SR-138 Corridor Framework - Lancaster, CA
Sargent Town Planning collaborated with Lancaster city staff to develop citywide strategies for improved walkability, sustainability, image, branding and wayfinding focused on transforming the character of key urban corridors. Like so many cities that grew rapidly from the 1970’s to the 2000’s, Lancaster had become characterized by walled housing developments and strip commercial development, both connected and separated by wide, minimally landscaped arterial street and highway corridors, dominated by high-speed automobile traffic.
City leaders are intent on transforming both the image and function of these places to promote healthy lifestyles and economic development, and the Plan proposes a series of strategies for systematically transforming tthem into more attractive, sustainable, walkable, and habitable places through a combination of landscape and environmental graphics, “road diets” and pedestrian and bicycle improvements.
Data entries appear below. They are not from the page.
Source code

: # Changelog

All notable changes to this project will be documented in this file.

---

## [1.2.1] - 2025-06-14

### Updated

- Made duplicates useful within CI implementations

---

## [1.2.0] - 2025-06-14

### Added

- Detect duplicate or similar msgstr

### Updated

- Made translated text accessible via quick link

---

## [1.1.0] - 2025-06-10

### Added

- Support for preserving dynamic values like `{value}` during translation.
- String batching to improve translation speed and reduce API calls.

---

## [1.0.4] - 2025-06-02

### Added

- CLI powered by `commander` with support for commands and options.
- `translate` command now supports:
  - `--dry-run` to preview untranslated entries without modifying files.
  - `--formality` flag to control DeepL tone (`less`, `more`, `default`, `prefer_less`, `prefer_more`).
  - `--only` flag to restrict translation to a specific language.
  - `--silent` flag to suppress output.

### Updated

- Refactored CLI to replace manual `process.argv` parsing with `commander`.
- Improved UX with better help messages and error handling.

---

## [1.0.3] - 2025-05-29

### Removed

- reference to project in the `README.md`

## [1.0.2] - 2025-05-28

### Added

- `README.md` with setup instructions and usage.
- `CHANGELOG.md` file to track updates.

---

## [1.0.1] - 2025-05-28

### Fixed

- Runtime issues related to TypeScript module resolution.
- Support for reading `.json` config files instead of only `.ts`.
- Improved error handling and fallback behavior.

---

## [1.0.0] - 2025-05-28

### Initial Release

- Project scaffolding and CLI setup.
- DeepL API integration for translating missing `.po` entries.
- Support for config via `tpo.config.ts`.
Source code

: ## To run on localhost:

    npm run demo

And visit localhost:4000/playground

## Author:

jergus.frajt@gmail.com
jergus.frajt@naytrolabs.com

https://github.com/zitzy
The City's general plan describes more pedestrian-oriented development patterns in key segments of the corridors and large scale “neighborhood infill development” in designated areas, and the Corridors Plan illustrates and defines prototypical patterns for such development.. Beginning with City identity landscape signage along the Antelope Valley Freeway and at interchanges, and extending along arterials to key urban districts, the Plan will both unify and differentiate the identities of these places through design.
STP is currently working with City staff to implement these concepts through a 138-Corridor Design Framework, and pedestrian-oriented streetscape transformation of the Lancaster Auto Mall.